While others are spending time worrying about privacy issues associated with face recognition, generative design studio, Onformative, has created Google Faces, an algorithm-based agent, to search Google Maps’ satellite images for landscapes that resemble the human face. Yes, a search for the many faces of Earth.

Berlin-based Onformative, founded by Julia Laub and Cedric Kiefer, both of whom studied communication design, onformative, founded by Julia Laub and Cedric Kiefer, describe what they do as being:

At the intersection of technology, design and emotion we develop innovative, cross-media solutions for our customers in the domains of culture, economical and education.

News of the Google Faces project was reported by Wired, one of Onformative's clients. The project is a collaboration between Onfromative and Christian "Mio" Locliar, a professional dancer and a computer scientist specializing in HCI (human computer interaction) and sets out to explore the psychological phenomenon of pareidolia, the tendency to detect meaning in vague visual stimuli:

We were driven by the idea, to explore how the psychological phenomenon of Pareidolia, could be generated by a machine. We wrote an algorithm simulating this tendency, as it continuously searches for face-like shapes while iterating above the landscapes of the earth. As a major inspiration we took a look at the “Face on Mars” taken by Viking 1 on July 25, 1976.

martian face

The application, which is intended to search the entire globe at each of Google Maps' 17 levels of zoom, uses ofxBerkelium, an OpenFrameworks wrapper for Berkelium which is capable of capturing browser images and communicating via Javascript and ofxFaceTracker, a  library written originally by Jason Saragih and maintained on GitHub by Kyle McDonald.
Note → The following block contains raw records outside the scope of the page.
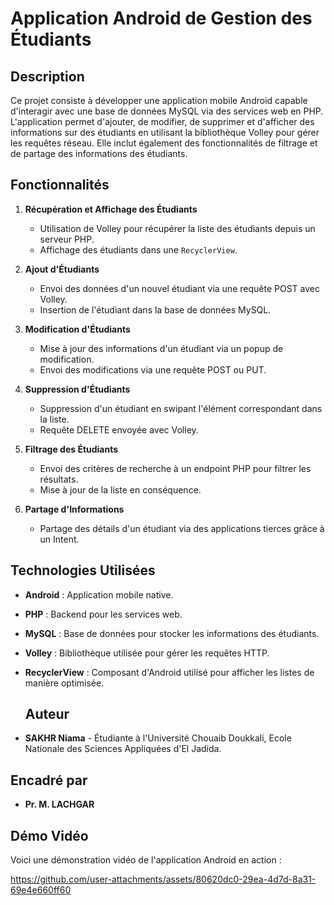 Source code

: # Application Android de Gestion des Étudiants

## Description

Ce projet consiste à développer une application mobile Android capable d'interagir avec une base de données MySQL via des services web en PHP. L'application permet d'ajouter, de modifier, de supprimer et d'afficher des informations sur des étudiants en utilisant la bibliothèque Volley pour gérer les requêtes réseau. Elle inclut également des fonctionnalités de filtrage et de partage des informations des étudiants.

## Fonctionnalités

1. **Récupération et Affichage des Étudiants**
   - Utilisation de Volley pour récupérer la liste des étudiants depuis un serveur PHP.
   - Affichage des étudiants dans une `RecyclerView`.

2. **Ajout d'Étudiants**
   - Envoi des données d'un nouvel étudiant via une requête POST avec Volley.
   - Insertion de l'étudiant dans la base de données MySQL.

3. **Modification d'Étudiants**
   - Mise à jour des informations d'un étudiant via un popup de modification.
   - Envoi des modifications via une requête POST ou PUT.

4. **Suppression d'Étudiants**
   - Suppression d'un étudiant en swipant l'élément correspondant dans la liste.
   - Requête DELETE envoyée avec Volley.

5. **Filtrage des Étudiants**
   - Envoi des critères de recherche à un endpoint PHP pour filtrer les résultats.
   - Mise à jour de la liste en conséquence.

6. **Partage d'Informations**
   - Partage des détails d'un étudiant via des applications tierces grâce à un Intent.

## Technologies Utilisées

- **Android** : Application mobile native.
- **PHP** : Backend pour les services web.
- **MySQL** : Base de données pour stocker les informations des étudiants.
- **Volley** : Bibliothèque utilisée pour gérer les requêtes HTTP.
- **RecyclerView** : Composant d'Android utilisé pour afficher les listes de manière optimisée.

  ## Auteur

- **SAKHR Niama** - Étudiante à l'Université Chouaib Doukkali, Ecole Nationale des Sciences Appliquées d'El Jadida.

## Encadré par

- **Pr. M. LACHGAR**

## Démo Vidéo

Voici une démonstration vidéo de l'application Android en action :

https://github.com/user-attachments/assets/80620dc0-29ea-4d7d-8a31-69e4e660ff60


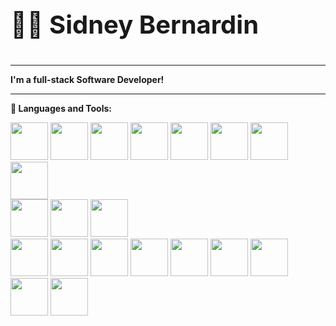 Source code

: <h3 style="font-size:40px;">🧑‍💻 Sidney Bernardin</h3>

<hr />

<p>
  <strong>I'm a full-stack Software Developer!</strong>
</p>

<hr />

<strong>🧰 Languages and Tools:</strong>
<p align="left">
  <img width="60px" src="https://cdn.jsdelivr.net/gh/devicons/devicon/icons/go/go-original.svg" />
  <img width="60px" src="https://cdn.jsdelivr.net/gh/devicons/devicon/icons/python/python-original.svg" />
  <img width="60px" src="https://cdn.jsdelivr.net/gh/devicons/devicon/icons/html5/html5-original.svg" />
  <img width="60px" src="https://cdn.jsdelivr.net/gh/devicons/devicon/icons/css3/css3-original.svg" />
  <img width="60px" src="https://cdn.jsdelivr.net/gh/devicons/devicon/icons/javascript/javascript-original.svg" />
  <img width="60px" src="https://cdn.jsdelivr.net/gh/devicons/devicon/icons/typescript/typescript-original.svg" />
  <img width="60px" src="https://cdn.jsdelivr.net/gh/devicons/devicon/icons/cplusplus/cplusplus-original.svg" />
  <img width="60px" src="https://cdn.jsdelivr.net/gh/devicons/devicon/icons/bash/bash-original.svg" />
  <br />
  <img width="60px" src="https://cdn.jsdelivr.net/gh/devicons/devicon/icons/mongodb/mongodb-original.svg" />
  <img width="60px" src="https://cdn.jsdelivr.net/gh/devicons/devicon/icons/redis/redis-original.svg" />
  <img width="60px" src="https://cdn.jsdelivr.net/gh/devicons/devicon/icons/mysql/mysql-plain-wordmark.svg" />
  <br />
  <img width="60px" src="https://cdn.jsdelivr.net/gh/devicons/devicon/icons/vuejs/vuejs-original.svg" />
  <img width="60px" src="https://cdn.jsdelivr.net/gh/devicons/devicon/icons/godot/godot-original.svg" />
  <img width="60px" src="https://cdn.jsdelivr.net/gh/devicons/devicon/icons/linux/linux-original.svg" />
  <img width="60px" src="https://cdn.jsdelivr.net/gh/devicons/devicon/icons/docker/docker-original.svg" />
  <img width="60px" src="https://cdn.jsdelivr.net/gh/devicons/devicon/icons/kubernetes/kubernetes-plain.svg" />
  <img width="60px" src="https://cdn.jsdelivr.net/gh/devicons/devicon/icons/googlecloud/googlecloud-original.svg" />
  <img width="60px" src="https://cdn.jsdelivr.net/gh/devicons/devicon/icons/vim/vim-original.svg" />
  <img width="60px" src="https://cdn.jsdelivr.net/gh/devicons/devicon/icons/git/git-original.svg" />
  <img width="60px" src="https://cdn.jsdelivr.net/gh/devicons/devicon/icons/github/github-original.svg" />
</p>

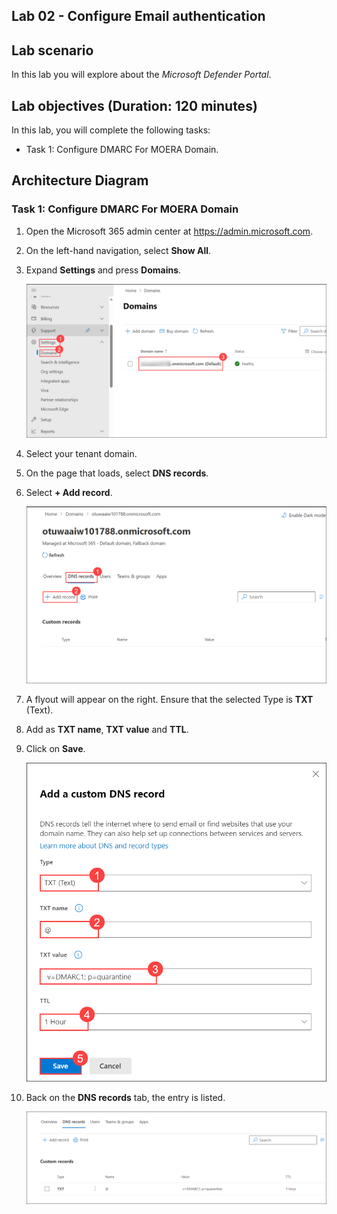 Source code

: ## Lab 02 - Configure Email authentication

## Lab scenario
In this lab you will explore about the *Microsoft Defender Portal*.

## Lab objectives (Duration: 120 minutes)

In this lab, you will complete the following tasks:
- Task 1: Configure DMARC For MOERA Domain.

## Architecture Diagram

### Task 1: Configure DMARC For MOERA Domain

1. Open the Microsoft 365 admin center at https://admin.microsoft.com.

1. On the left-hand navigation, select **Show All**.

1. Expand **Settings** and press **Domains**.

   ![Picture 1](../Media/image_14.png)

1. Select your tenant domain.

1. On the page that loads, select **DNS records**.

1. Select **+ Add record**.

   ![Picture 1](../Media/image_15.png)

1. A flyout will appear on the right. Ensure that the selected Type is **TXT** (Text).

1. Add as **TXT name**, **TXT value** and **TTL**. 

1. Click on **Save**.

   ![Picture 1](../Media/image_16.png)

1. Back on the **DNS records** tab, the entry is listed.

   ![Picture 1](../Media/image_17.png)

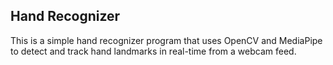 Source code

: ## Hand Recognizer

This is a simple hand recognizer program that uses OpenCV and MediaPipe to detect and track hand landmarks in real-time from a webcam feed.
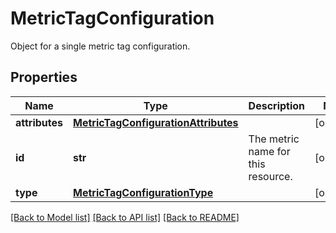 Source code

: # MetricTagConfiguration

Object for a single metric tag configuration.
## Properties
Name | Type | Description | Notes
------------ | ------------- | ------------- | -------------
**attributes** | [**MetricTagConfigurationAttributes**](MetricTagConfigurationAttributes.md) |  | [optional] 
**id** | **str** | The metric name for this resource. | [optional] 
**type** | [**MetricTagConfigurationType**](MetricTagConfigurationType.md) |  | [optional] 

[[Back to Model list]](README.md#documentation-for-models) [[Back to API list]](README.md#documentation-for-api-endpoints) [[Back to README]](README.md)


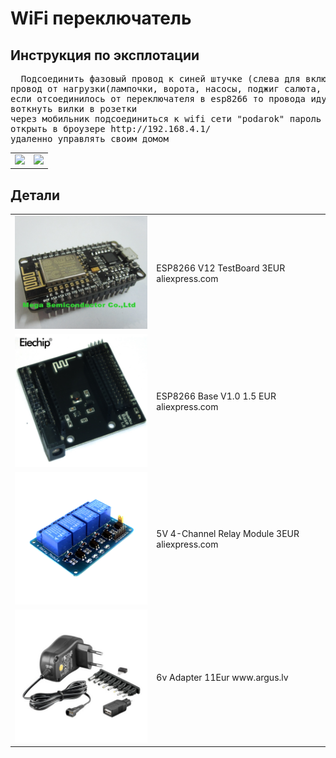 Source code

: <h1>WiFi переключатель</h1>

<h2>Инструкция по эксплотации</h2>
<pre>
  Подсоединить фазовый провод к синей штучке (слева для включения, справа для выключения) 
провод от нагрузки(лампочки, ворота, насосы, поджиг салюта, ...) подсоединить посередине
если отсоединилось от переключателя в esp8266 то провода идут от gnd->gnd, vcc->5v, in1->d1, in2->d2, in3->d5, in4->d6
воткнуть вилки в розетки
через мобильник подсоединиться к wifi сети "podarok" пароль "????????"
открыть в броузере http://192.168.4.1/
удаленно управлять своим домом
</pre>
<table>
  <tr>
    <td><img width="300px" src="lampOff.jpg"/></td>
    <td><img width="300px" src="lampOn.jpg"/></td>
  </tr>
</table>
<h2>Детали</h2>
<table>
  <tr>
    <td><img width="300px" src="parts/esp8266.jpg"/></td>
    <td>ESP8266 V12 TestBoard 3EUR aliexpress.com </td>
  </tr>
  <tr>
    <td><img width="300px" src="parts/esp8266base.jpg"/></td>
    <td>ESP8266 Base V1.0 1.5 EUR aliexpress.com</td>
  </tr>
  <tr>
    <td><img width="300px" src="parts/rele.jpg"/></td>
    <td>5V 4-Channel Relay Module 3EUR aliexpress.com</td>
  </tr>
  <tr>
    <td><img width="300px" src="parts/adapter.jpg"/></td>
    <td>6v Adapter 11Eur www.argus.lv</td>
  </tr>
</table> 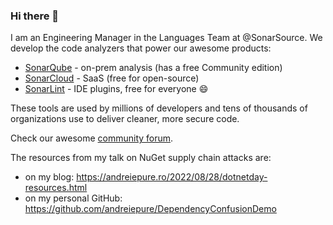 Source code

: ### Hi there 👋

<!--
**andrei-epure-sonarsource/andrei-epure-sonarsource** is a ✨ _special_ ✨ repository because its `README.md` (this file) appears on your GitHub profile.

Here are some ideas to get you started:

- 🔭 I’m currently working on ...
- 🌱 I’m currently learning ...
- 👯 I’m looking to collaborate on ...
- 🤔 I’m looking for help with ...
- 💬 Ask me about ...
- 📫 How to reach me: ...
- 😄 Pronouns: ...
- ⚡ Fun fact: ...
-->

I am an Engineering Manager in the Languages Team at @SonarSource. We develop the code analyzers that power our awesome products:
- [SonarQube](https://www.sonarqube.org/) - on-prem analysis (has a free Community edition)
- [SonarCloud](https://sonarcloud.io/) - SaaS (free for open-source)
- [SonarLint](https://www.sonarsource.com/products/sonarlint/) - IDE plugins, free for everyone :smile: 

These tools are used by millions of developers and tens of thousands of organizations use to deliver cleaner, more secure code.

Check our awesome [community forum](https://community.sonarsource.com).

The resources from my talk on NuGet supply chain attacks are:
- on my blog: https://andreiepure.ro/2022/08/28/dotnetday-resources.html
- on my personal GitHub: https://github.com/andreiepure/DependencyConfusionDemo
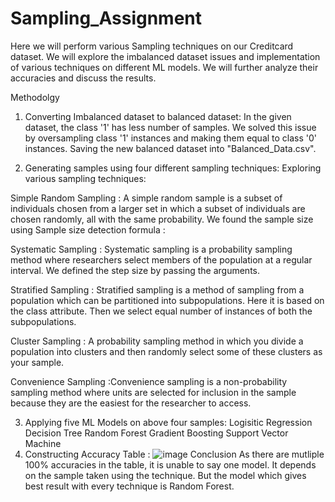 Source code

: # Sampling_Assignment

Here we will perform various Sampling techniques on our Creditcard dataset. We will explore the imbalanced dataset issues and implementation of various techniques on different ML models. We will further analyze their accuracies and discuss the results.

Methodolgy
1. Converting Imbalanced dataset to balanced dataset:
In the given dataset, the class '1' has less number of samples. We solved this issue by oversampling class '1' instances and making them equal to class '0' instances. Saving the new balanced dataset into "Balanced_Data.csv".

2. Generating samples using four different sampling techniques:
Exploring various sampling techniques:

Simple Random Sampling : A simple random sample is a subset of individuals chosen from a larger set in which a subset of individuals are chosen randomly, all with the same probability. We found the sample size using Sample size detection formula :


Systematic Sampling : Systematic sampling is a probability sampling method where researchers select members of the population at a regular interval. We defined the step size by passing the arguments.

Stratified Sampling : Stratified sampling is a method of sampling from a population which can be partitioned into subpopulations. Here it is based on the class attribute. Then we select equal number of instances of both the subpopulations.

Cluster Sampling : A probability sampling method in which you divide a population into clusters and then randomly select some of these clusters as your sample.

Convenience Sampling :Convenience sampling is a non-probability sampling method where units are selected for inclusion in the sample because they are the easiest for the researcher to access.

3. Applying five ML Models on above four samples:
Logisitic Regression
Decision Tree
Random Forest
Gradient Boosting
Support Vector Machine
4. Constructing Accuracy Table :
![image](https://user-images.githubusercontent.com/87330531/219972369-c51aaf47-8e12-4a40-ac27-90a1d9c6590e.png)
Conclusion
As there are mutliple 100% accuracies in the table, it is unable to say one model. It depends on the sample taken using the technique. But the model which gives best result with every technique is Random Forest.
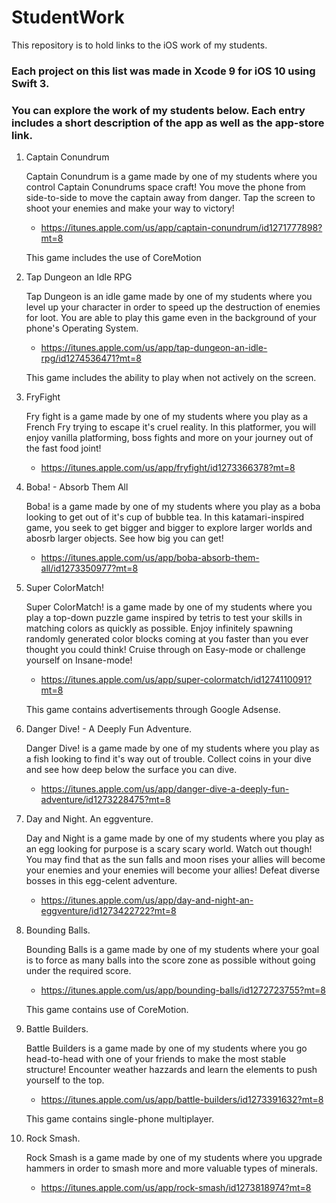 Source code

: # StudentWork
This repository is to hold links to the iOS work of my students.

### Each project on this list was made in Xcode 9 for iOS 10 using Swift 3. 

### You can explore the work of my students below. Each entry includes a short description of the app as well as the app-store link.

1. Captain Conundrum 

   Captain Conundrum is a game made by one of my students where you control Captain Conundrums space craft! You move the          phone from side-to-side to move the captain away from danger. Tap the screen to shoot your enemies and make your way to        victory!

   * https://itunes.apple.com/us/app/captain-conundrum/id1271777898?mt=8

   This game includes the use of CoreMotion

2. Tap Dungeon an Idle RPG

   Tap Dungeon is an idle game made by one of my students where you level up your character in order to speed up the              destruction of enemies for loot. You are able to play this game even in the background of your phone's Operating System.
   
   * https://itunes.apple.com/us/app/tap-dungeon-an-idle-rpg/id1274536471?mt=8
   
   This game includes the ability to play when not actively on the screen.
   
3. FryFight

   Fry fight is a game made by one of my students where you play as a French Fry trying to escape it's cruel reality. In this    platformer, you will enjoy vanilla platforming, boss fights and more on your journey out of the fast food joint!
   
   * https://itunes.apple.com/us/app/fryfight/id1273366378?mt=8

4. Boba! - Absorb Them All

   Boba! is a game made by one of my students where you play as a boba looking to get out of it's cup of bubble tea. In this      katamari-inspired game, you seek to get bigger and bigger to explore larger worlds and abosrb larger objects. See how big      you can get!
   
   * https://itunes.apple.com/us/app/boba-absorb-them-all/id1273350977?mt=8
   
5. Super ColorMatch!

   Super ColorMatch! is a game made by one of my students where you play a top-down puzzle game inspired by tetris to test        your skills in matching colors as quickly as possible. Enjoy infinitely spawning randomly generated color blocks coming at    you faster than you ever thought you could think! Cruise through on Easy-mode or challenge yourself on Insane-mode!
   
   * https://itunes.apple.com/us/app/super-colormatch/id1274110091?mt=8
   
   This game contains advertisements through Google Adsense. 
   
6. Danger Dive! - A Deeply Fun Adventure. 

   Danger Dive! is a game made by one of my students where you play as a fish looking to find it's way out of trouble. Collect    coins in your dive and see how deep below the surface you can dive.
   
   * https://itunes.apple.com/us/app/danger-dive-a-deeply-fun-adventure/id1273228475?mt=8
   
7. Day and Night. An eggventure.

   Day and Night is a game made by one of my students where you play as an egg looking for purpose is a scary scary world.        Watch out though! You may find that as the sun falls and moon rises your allies will become your enemies and your enemies      will become your allies! Defeat diverse bosses in this egg-celent adventure. 
   
   * https://itunes.apple.com/us/app/day-and-night-an-eggventure/id1273422722?mt=8
   
8. Bounding Balls.

   Bounding Balls is a game made by one of my students where your goal is to force as many balls into the score zone as          possible without going under the required score. 
   
   * https://itunes.apple.com/us/app/bounding-balls/id1272723755?mt=8
   
   This game contains use of CoreMotion.
   
9. Battle Builders.

   Battle Builders is a game made by one of my students where you go head-to-head with one of your friends to make the most      stable structure! Encounter weather hazzards and learn the elements to push yourself to the top. 
   
   * https://itunes.apple.com/us/app/battle-builders/id1273391632?mt=8
   
   This game contains single-phone multiplayer.
   
10. Rock Smash.

    Rock Smash is a game made by one of my students where you upgrade hammers in order to smash more and more valuable types       of minerals. 
    
    * https://itunes.apple.com/us/app/rock-smash/id1273818974?mt=8
   
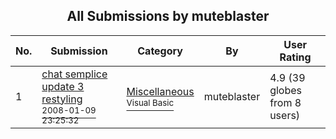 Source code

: ﻿<div align="center">

## All Submissions by muteblaster

</div>

No.  | Submission | Category | By   | User Rating
---- | ---------- | -------- | ---- | -----------
1 | [chat semplice update 3 restyling<br /><sup>2008-01-09 23:25:32</sup>](https://github.com/Planet-Source-Code/muteblaster-chat-semplice-update-3-restyling__1-69904) | [Miscellaneous<br /><sup>Visual Basic</sup>](../ByCategory/miscellaneous__1-1.md) | muteblaster | 4.9 (39 globes from 8 users)

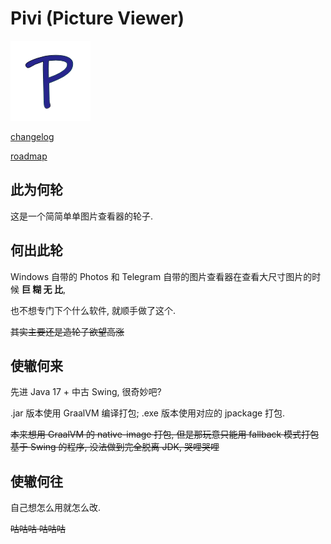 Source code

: # Pivi (Picture Viewer)

![logo](doc/icon.png)

[changelog](doc/changelog.md)

[roadmap](doc/roadmap.md)

## 此为何轮

这是一个简简单单图片查看器的轮子.

## 何出此轮

Windows 自带的 Photos 和 Telegram 自带的图片查看器在查看大尺寸图片的时候 **巨 糊 无 比**,

也不想专门下个什么软件, 就顺手做了这个.

~~其实主要还是造轮子欲望高涨~~

## 使辙何来

先进 Java 17 + 中古 Swing, 很奇妙吧?

.jar 版本使用 GraalVM 编译打包; .exe 版本使用对应的 jpackage 打包.

~~本来想用 GraalVM 的 native-image 打包, 但是那玩意只能用 fallback 模式打包基于 Swing 的程序, 没法做到完全脱离 JDK, 哭哩哭哩~~

## 使辙何往

自己想怎么用就怎么改.

~~咕咕咕 咕咕咕~~
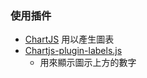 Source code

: 


### 使用插件

- [ChartJS](https://cdnjs.cloudflare.com/ajax/libs/Chart.js/2.7.0/Chart.min.js) 用以產生圖表
- [Chartjs-plugin-labels.js](https://cdn.jsdelivr.net/gh/emn178/chartjs-plugin-labels/src/chartjs-plugin-labels.js) 
  - 用來顯示圖示上方的數字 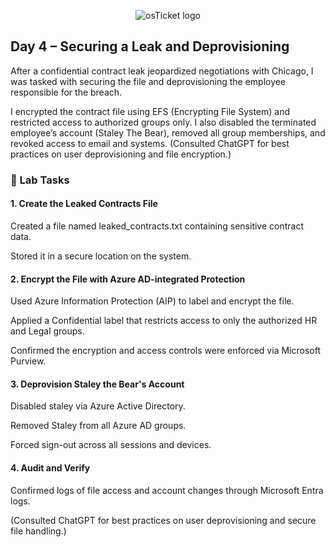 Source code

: <p align="center">
<img src="https://i.imgur.com/pqTjnLb.png" alt="osTicket logo"/>
</p>

## Day 4 – Securing a Leak and Deprovisioning

After a confidential contract leak jeopardized negotiations with Chicago, I was tasked with securing the file and deprovisioning the employee responsible for the breach.

I encrypted the contract file using EFS (Encrypting File System) and restricted access to authorized groups only. I also disabled the terminated employee’s account (Staley The Bear), removed all group memberships, and revoked access to email and systems. (Consulted ChatGPT for best practices on user deprovisioning and file encryption.)

### 🧪 Lab Tasks

#### 1. Create the Leaked Contracts File
Created a file named leaked_contracts.txt containing sensitive contract data.

Stored it in a secure location on the system.

#### 2. Encrypt the File with Azure AD-integrated Protection
Used Azure Information Protection (AIP) to label and encrypt the file.

Applied a Confidential label that restricts access to only the authorized HR and Legal groups.

Confirmed the encryption and access controls were enforced via Microsoft Purview.

#### 3. Deprovision Staley the Bear's Account
Disabled staley via Azure Active Directory.

Removed Staley from all Azure AD groups.

Forced sign-out across all sessions and devices.

#### 4. Audit and Verify

Confirmed logs of file access and account changes through Microsoft Entra logs.

(Consulted ChatGPT for best practices on user deprovisioning and secure file handling.)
This video shows the algorithm in operation:


Faces detected so far can be viewed on Onformative's Google Faces page and clicking on them opens Google Maps to show them in geographical context; You can try it with this sample which is in the Magadan Oblast area of Eastern Russia:



Detecting a face seems to be a pleasurable experience for humans, even when it can't be described as beautiful, and this project does appear to being art and technology together.

I'll give the last word to Onformative:

In our lab projects we are able to explore how new approaches in technology and design can be united. In such projects our goal is not necessarily to find solutions, but rather to approach subject matter in a playful and uninhibited manner, which results in innovative and unexpected products whose outcome is open and often even surprises us.